Dass ich die Niederlande als meine zweite Heimat betrachte, hat ja nun jeder hier schon mehrfach gelesen. Dumm war in den letzten Jahren nur, dass ich kaum die Gelegenheit hatte, niederländisch zu sprechen, sodass meine Vokabeln ziemlich einrosteten. Es gab nur zwei Gelegenheiten, dieser Sprache zu fröhnen: Einmal während meines jährlichen Urlaubs dort, und einmal mit meinem Freund und Radiokollegen Markus, der aber selbst auch deutscher ist. Wenn wir miteinander quatschen, wechseln wir oft innerhalb eines Gespräches mehrfach die Sprache, ganz spielerisch und nicht, weil uns eine Vokabel fehlt oder so. Trotzdem ist es etwas anderes, mit einem Muttersprachler oder einer Muttersprachlerin zu sprechen.

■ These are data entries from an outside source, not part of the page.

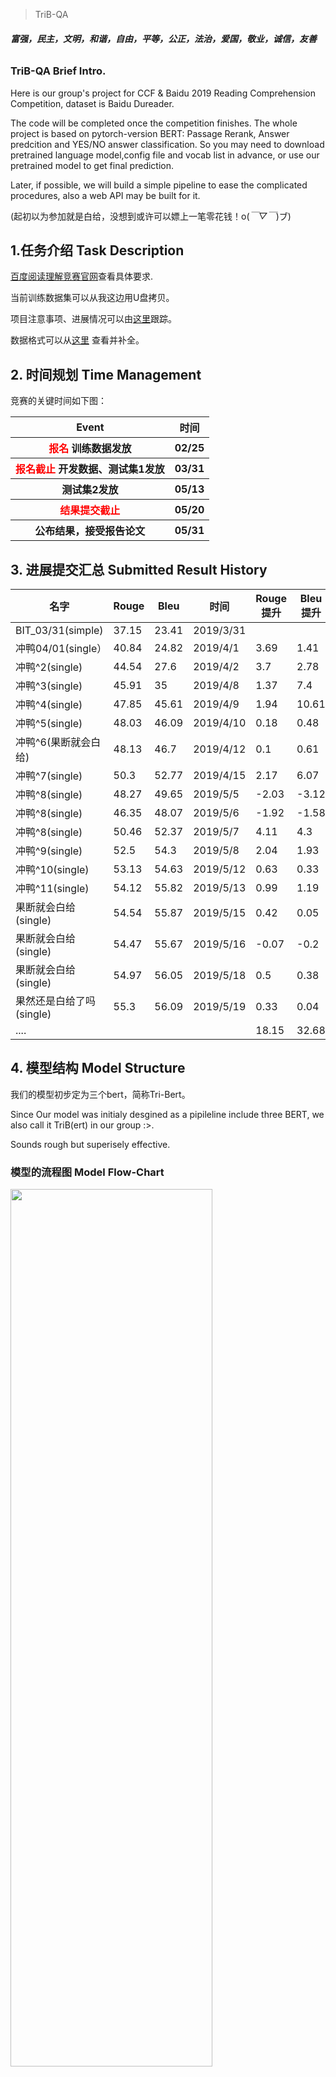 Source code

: > TriB-QA


###### **富强，民主，文明，和谐，自由，平等，公正，法治，爱国，敬业，诚信，友善**

### TriB-QA Brief Intro.
Here is our group's project for CCF & Baidu 2019 Reading Comprehension Competition, dataset is Baidu Dureader.

The code will be completed once the competition finishes.
The whole project is based on pytorch-version BERT: Passage Rerank, Answer predcition and YES/NO answer classification. So you may need to download pretrained language model,config file and vocab list in advance, or use our pretrained model to get final prediction. 

Later, if possible, we will build a simple pipeline to ease the complicated procedures, also a web API may be built for it.

(起初以为参加就是白给，没想到或许可以嫖上一笔零花钱！o(*￣▽￣*)ブ)

## 1.任务介绍  Task Description

[百度阅读理解竞赛官网](http://lic2019.ccf.org.cn/read)查看具体要求.

当前训练数据集可以从我这边用U盘拷贝。

项目注意事项、进展情况可以由[这里](https://github.com/trib-plan/TriB-QA/projects/1)跟踪。

数据格式可以从[这里](https://github.com/trib-plan/TriB-QA/tree/master/data) 查看并补全。

## 2. 时间规划 Time Management

竞赛的关键时间如下图：
    <table>
        <tr>
            <th>Event</th>
            <th>时间</th>
        </tr>
        <tr>
            <th><font color=red>报名</font> 训练数据发放</th>
            <th>02/25</th>
        </tr>
        <tr>
            <th><font color=red>报名截止</font> 开发数据、测试集1发放</th>
            <th>03/31</th>
        </tr>
        <tr>
            <th>测试集2发放</th>
            <th>05/13</th>
        </tr>
        <tr>
            <th><font color=red>结果提交截止</font></th>
            <th>05/20</th>
        </tr>
        <tr>
            <th>公布结果，接受报告论文
            <th>05/31</th>
        </tr>
    </table>

## 3. 进展提交汇总  Submitted Result History

| 名字                     | Rouge | Bleu  | 时间      | Rouge提升 | Bleu 提升 |
| ------------------------ | ----- | ----- | --------- | --------- | --------- |
| BIT_03/31(simple)        | 37.15 | 23.41 | 2019/3/31 |           |           |
| 冲鸭04/01(single）       | 40.84 | 24.82 | 2019/4/1  | 3.69      | 1.41      |
| 冲鸭^2(single)           | 44.54 | 27.6  | 2019/4/2  | 3.7       | 2.78      |
| 冲鸭^3(single)           | 45.91 | 35    | 2019/4/8  | 1.37      | 7.4       |
| 冲鸭^4(single)           | 47.85 | 45.61 | 2019/4/9  | 1.94      | 10.61     |
| 冲鸭^5(single)           | 48.03 | 46.09 | 2019/4/10 | 0.18      | 0.48      |
| 冲鸭^6(果断就会白给)     | 48.13 | 46.7  | 2019/4/12 | 0.1       | 0.61      |
| 冲鸭^7(single)           | 50.3  | 52.77 | 2019/4/15 | 2.17      | 6.07      |
| 冲鸭^8(single)           | 48.27 | 49.65 | 2019/5/5  | -2.03     | -3.12     |
| 冲鸭^8(single)           | 46.35 | 48.07 | 2019/5/6  | -1.92     | -1.58     |
| 冲鸭^8(single)           | 50.46 | 52.37 | 2019/5/7  | 4.11      | 4.3       |
| 冲鸭^9(single)           | 52.5  | 54.3  | 2019/5/8  | 2.04      | 1.93      |
| 冲鸭^10(single)          | 53.13 | 54.63 | 2019/5/12 | 0.63      | 0.33      |
| 冲鸭^11(single)          | 54.12 | 55.82 | 2019/5/13 | 0.99      | 1.19      |
| 果断就会白给(single)     | 54.54 | 55.87 | 2019/5/15 | 0.42      | 0.05      |
| 果断就会白给(single)     | 54.47 | 55.67 | 2019/5/16 | -0.07     | -0.2      |
| 果断就会白给(single)     | 54.97 | 56.05 | 2019/5/18 | 0.5       | 0.38      |
| 果然还是白给了吗(single) | 55.3  | 56.09 | 2019/5/19 | 0.33      | 0.04      |
| ....                     |       |       |           | 18.15     | 32.68     |



## 4. 模型结构 Model Structure

我们的模型初步定为三个bert，简称Tri-Bert。

Since Our model was initialy desgined as a pipileline include three BERT, we also call it TriB(ert) in our group :>. 

Sounds rough but superisely effective.

### 模型的流程图  Model Flow-Chart
<img src ="http://d.hiphotos.baidu.com/image/%70%69%63/item/aec379310a55b319b8172d674da98226cffc1731.jpg" width= "80%" height="60%"/>

### Passage Reranking

<img src ="http://f.hiphotos.baidu.com/image/%70%69%63/item/96dda144ad34598277664b8002f431adcbef8430.jpg" width= "100%" height="60%"/>

### Answer Prediction

<img src ="http://f.hiphotos.baidu.com/image/%70%69%63/item/0bd162d9f2d3572c6cbe35ce8413632762d0c340.jpg" width= "100%" height="100%"/>

## 5. 任务分配 Task Allocation
小组目前成员5名：任慕成、魏然、柏宇、王洋、刘宏玉。

人人都是炼丹师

Und dann war da diese Mittwochsrunde im November 2014. Unser Gastgeber Franz-Josef Hanke stellte uns seine Praktikantin Vor. Diese junge Frau, so stellte sich heraus, hatte in den Niederlanden ein Jahr verbracht und sprach niederländisch. Und als ob das nicht genug wäre erzählte sie mir, sie habe mit einigen anderen Studentinnen einen Niederländischstammtisch in Marburg gegründet. Immer wieder seien auch Studenten und Studentinnen aus den Niederlanden dabei, die in Marburg deutsch studierten, oder zumindest ein oder zwei Semester hier verbrachten. Ich war baff und erfreut, aber leider dauerte es noch bis Anfang 2015, bis ich zum ersten mal an diesem Niederländischstammtisch teilnehmen konnte.
Jeden Donnerstag um 20 Uhr treffen wir uns im Caveau, einer kleinen Kneipe in der marburger Oberstadt, wo man uns einen Platz reserviert. Offenbar haben sie dort Erfahrung mit Sprachstammtischen, es gibt ein französisches Pendant zu unserer Veranstaltung. Dort sitzen wir dann in froher Rund und plaudern fröhlich auf niederländisch vor uns hin.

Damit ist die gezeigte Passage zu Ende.